*** Opening of SOURCE MATERIAL ***

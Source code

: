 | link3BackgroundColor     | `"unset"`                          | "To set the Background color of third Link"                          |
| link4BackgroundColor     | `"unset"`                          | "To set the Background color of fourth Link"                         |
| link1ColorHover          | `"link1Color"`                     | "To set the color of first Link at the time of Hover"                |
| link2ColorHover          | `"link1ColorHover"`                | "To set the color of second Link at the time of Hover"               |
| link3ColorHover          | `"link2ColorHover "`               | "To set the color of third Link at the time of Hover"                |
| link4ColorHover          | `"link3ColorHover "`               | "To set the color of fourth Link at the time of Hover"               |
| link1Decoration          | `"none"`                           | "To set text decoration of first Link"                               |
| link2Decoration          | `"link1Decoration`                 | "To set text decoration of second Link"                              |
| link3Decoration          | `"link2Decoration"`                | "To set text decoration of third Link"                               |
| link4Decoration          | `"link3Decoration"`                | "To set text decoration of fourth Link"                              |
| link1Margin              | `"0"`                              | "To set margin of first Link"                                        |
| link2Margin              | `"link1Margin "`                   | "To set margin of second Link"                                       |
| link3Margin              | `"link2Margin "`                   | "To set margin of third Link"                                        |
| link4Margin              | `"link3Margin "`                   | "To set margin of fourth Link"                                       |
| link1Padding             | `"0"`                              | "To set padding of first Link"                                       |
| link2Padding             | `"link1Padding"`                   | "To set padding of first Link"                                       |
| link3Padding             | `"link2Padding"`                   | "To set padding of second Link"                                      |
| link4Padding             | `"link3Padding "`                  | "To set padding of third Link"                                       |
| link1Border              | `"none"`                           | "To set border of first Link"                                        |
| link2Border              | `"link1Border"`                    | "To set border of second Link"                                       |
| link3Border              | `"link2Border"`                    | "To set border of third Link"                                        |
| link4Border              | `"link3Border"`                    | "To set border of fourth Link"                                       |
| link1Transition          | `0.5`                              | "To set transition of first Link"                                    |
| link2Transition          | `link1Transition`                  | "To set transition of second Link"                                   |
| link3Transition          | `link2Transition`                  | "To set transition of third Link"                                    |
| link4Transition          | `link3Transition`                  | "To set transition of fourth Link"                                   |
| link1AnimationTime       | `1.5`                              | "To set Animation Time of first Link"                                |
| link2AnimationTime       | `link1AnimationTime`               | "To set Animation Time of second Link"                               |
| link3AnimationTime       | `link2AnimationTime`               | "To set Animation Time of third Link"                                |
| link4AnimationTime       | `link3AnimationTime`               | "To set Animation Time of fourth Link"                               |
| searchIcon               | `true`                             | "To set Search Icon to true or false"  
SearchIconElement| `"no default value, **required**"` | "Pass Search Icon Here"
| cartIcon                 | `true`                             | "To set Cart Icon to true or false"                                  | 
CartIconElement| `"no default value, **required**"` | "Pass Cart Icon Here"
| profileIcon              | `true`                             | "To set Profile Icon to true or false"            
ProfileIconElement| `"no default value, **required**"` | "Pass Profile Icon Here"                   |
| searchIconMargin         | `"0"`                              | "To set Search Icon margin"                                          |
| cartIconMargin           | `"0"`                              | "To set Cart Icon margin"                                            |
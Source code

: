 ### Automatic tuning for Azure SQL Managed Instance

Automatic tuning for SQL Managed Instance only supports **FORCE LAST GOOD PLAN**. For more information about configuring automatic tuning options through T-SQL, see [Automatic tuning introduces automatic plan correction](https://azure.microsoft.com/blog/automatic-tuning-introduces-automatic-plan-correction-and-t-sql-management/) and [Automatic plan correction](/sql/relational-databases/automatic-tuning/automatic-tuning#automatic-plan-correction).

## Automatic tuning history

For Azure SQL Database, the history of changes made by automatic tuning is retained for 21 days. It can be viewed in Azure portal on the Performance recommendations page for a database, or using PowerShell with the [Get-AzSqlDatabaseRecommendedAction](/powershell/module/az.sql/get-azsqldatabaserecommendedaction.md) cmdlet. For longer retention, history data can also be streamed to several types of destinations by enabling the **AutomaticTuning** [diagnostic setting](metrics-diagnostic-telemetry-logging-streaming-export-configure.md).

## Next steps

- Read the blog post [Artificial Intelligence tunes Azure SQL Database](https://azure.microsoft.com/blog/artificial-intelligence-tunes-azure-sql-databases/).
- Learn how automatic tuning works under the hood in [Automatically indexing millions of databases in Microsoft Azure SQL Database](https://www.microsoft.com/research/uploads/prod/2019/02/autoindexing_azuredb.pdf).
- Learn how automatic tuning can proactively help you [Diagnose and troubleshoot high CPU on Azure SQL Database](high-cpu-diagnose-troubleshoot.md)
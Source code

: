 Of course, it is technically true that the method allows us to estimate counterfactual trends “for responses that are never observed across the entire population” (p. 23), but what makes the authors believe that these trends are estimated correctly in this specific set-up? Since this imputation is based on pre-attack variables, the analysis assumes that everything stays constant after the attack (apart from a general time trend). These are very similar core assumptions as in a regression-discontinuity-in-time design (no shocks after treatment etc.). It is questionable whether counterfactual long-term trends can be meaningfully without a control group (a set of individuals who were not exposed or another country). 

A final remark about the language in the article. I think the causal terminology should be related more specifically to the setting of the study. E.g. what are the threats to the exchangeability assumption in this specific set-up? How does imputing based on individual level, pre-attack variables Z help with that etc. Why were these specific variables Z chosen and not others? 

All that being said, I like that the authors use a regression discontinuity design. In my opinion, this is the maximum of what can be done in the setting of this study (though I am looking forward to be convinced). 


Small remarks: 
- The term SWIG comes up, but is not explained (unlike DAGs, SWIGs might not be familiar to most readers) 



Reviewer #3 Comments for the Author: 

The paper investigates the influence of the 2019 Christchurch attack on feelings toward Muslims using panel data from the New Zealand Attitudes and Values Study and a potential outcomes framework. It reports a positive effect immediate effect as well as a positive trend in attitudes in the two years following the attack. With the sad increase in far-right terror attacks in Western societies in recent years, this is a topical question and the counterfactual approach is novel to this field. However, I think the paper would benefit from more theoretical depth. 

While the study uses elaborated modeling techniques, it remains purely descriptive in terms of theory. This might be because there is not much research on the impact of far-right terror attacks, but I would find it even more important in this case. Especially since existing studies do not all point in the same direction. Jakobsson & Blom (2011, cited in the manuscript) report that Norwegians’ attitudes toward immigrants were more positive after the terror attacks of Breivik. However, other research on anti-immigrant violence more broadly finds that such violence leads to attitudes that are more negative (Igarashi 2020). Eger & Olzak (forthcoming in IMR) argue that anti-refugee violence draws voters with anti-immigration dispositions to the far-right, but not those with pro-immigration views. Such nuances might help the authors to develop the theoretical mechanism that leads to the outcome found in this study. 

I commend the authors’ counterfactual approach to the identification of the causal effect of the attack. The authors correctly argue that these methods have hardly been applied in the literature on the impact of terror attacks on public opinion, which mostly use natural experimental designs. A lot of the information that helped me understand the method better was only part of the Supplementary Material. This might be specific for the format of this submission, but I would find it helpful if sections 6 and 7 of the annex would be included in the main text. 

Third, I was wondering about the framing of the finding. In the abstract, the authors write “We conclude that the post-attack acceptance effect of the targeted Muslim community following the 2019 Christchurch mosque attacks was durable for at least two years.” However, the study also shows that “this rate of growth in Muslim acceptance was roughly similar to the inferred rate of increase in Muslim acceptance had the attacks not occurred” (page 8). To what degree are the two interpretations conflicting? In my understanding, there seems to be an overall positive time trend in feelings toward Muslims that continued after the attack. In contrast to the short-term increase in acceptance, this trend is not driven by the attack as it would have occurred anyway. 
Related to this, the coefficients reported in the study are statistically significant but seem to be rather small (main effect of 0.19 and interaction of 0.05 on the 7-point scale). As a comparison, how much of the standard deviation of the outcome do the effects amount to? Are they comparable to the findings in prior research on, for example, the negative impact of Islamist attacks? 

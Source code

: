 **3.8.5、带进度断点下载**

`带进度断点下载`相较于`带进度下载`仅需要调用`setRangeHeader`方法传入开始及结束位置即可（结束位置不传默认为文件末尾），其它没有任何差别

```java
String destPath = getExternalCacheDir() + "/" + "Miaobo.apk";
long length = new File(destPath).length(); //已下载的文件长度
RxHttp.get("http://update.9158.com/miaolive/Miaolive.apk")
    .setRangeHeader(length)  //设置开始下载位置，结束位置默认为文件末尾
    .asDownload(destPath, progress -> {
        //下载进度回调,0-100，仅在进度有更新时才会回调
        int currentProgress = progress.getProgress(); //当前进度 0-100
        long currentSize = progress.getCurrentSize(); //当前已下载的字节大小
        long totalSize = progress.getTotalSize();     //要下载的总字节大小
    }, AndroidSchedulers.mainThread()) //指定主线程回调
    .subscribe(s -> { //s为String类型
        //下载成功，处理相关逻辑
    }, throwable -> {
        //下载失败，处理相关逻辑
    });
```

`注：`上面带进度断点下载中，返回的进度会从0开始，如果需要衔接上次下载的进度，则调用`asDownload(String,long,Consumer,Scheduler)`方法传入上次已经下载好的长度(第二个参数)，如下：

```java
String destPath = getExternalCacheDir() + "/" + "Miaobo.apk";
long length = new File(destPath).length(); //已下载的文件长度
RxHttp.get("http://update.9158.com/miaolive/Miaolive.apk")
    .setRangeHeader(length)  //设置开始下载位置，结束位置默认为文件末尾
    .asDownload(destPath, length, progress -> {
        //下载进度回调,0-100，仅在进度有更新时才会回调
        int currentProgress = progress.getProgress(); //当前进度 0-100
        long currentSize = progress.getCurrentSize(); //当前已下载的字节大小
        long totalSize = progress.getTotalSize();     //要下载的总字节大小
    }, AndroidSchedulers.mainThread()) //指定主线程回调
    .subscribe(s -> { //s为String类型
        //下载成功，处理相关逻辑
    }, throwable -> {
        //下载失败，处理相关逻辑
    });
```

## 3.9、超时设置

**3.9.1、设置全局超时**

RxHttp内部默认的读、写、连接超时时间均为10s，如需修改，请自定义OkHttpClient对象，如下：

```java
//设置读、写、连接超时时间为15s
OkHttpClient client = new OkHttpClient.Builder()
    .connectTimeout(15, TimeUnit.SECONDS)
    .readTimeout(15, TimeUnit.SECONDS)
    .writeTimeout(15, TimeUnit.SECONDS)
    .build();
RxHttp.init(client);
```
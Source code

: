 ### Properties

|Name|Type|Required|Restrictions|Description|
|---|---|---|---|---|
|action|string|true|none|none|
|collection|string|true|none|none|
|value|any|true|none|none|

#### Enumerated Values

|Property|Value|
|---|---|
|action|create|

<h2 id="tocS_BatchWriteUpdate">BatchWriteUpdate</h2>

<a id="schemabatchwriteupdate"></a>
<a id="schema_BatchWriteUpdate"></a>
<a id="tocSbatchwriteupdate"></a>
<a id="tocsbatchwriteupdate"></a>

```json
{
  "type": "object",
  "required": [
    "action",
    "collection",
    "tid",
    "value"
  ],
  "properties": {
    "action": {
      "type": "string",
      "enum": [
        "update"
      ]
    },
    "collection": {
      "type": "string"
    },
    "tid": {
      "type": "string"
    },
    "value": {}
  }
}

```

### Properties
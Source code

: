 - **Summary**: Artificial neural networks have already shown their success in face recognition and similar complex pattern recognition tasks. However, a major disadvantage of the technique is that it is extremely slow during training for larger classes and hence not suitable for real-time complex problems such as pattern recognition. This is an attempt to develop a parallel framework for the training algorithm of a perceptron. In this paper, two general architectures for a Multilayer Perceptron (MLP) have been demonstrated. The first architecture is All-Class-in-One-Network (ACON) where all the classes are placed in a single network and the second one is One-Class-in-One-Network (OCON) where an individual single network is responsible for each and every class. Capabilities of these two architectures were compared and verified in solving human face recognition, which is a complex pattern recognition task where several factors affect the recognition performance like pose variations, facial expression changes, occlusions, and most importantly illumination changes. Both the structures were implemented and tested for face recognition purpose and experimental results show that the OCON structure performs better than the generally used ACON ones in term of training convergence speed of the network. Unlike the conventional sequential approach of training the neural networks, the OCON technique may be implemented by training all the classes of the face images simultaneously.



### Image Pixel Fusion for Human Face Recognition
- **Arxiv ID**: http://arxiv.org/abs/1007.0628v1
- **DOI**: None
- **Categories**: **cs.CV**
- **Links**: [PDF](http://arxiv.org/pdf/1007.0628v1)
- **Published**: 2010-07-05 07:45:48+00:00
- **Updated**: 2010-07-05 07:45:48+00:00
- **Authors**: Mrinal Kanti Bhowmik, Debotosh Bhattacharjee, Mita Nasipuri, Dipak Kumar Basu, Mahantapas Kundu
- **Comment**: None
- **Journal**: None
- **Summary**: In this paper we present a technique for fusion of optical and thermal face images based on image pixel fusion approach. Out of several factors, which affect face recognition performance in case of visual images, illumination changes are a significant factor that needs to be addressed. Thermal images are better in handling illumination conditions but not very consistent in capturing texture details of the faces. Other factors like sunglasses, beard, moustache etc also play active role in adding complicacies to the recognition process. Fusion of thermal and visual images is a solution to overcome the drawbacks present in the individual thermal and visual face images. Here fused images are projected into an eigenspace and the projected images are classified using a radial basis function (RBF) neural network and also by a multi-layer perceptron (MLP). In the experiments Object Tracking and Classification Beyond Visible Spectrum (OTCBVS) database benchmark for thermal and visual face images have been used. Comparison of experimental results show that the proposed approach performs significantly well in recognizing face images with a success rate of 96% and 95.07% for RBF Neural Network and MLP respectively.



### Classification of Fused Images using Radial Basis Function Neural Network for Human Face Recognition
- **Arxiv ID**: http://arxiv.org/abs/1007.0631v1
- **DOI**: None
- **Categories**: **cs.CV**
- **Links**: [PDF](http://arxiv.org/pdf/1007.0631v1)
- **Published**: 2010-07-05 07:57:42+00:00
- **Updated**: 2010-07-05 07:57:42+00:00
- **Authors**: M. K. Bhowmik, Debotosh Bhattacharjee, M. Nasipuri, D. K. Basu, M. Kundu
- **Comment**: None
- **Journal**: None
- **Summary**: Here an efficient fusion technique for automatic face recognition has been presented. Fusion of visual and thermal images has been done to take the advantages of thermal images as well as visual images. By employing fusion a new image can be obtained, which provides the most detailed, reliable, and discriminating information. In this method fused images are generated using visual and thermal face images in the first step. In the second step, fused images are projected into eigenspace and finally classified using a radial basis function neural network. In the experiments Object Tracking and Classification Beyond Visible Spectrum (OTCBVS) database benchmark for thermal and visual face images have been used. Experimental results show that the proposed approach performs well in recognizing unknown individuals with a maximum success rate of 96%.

*** Close of SOURCE MATERIAL ***

◆ WHAT TO PRODUCE: Given the data above, which lines hold the string "Debotosh"? Return them.

◆ TASK RESPONSE:
- **Authors**: Mrinal Kanti Bhowmik, Debotosh Bhattacharjee, Mita Nasipuri, Dipak Kumar Basu, Mahantapas Kundu
- **Authors**: M. K. Bhowmik, Debotosh Bhattacharjee, M. Nasipuri, D. K. Basu, M. Kundu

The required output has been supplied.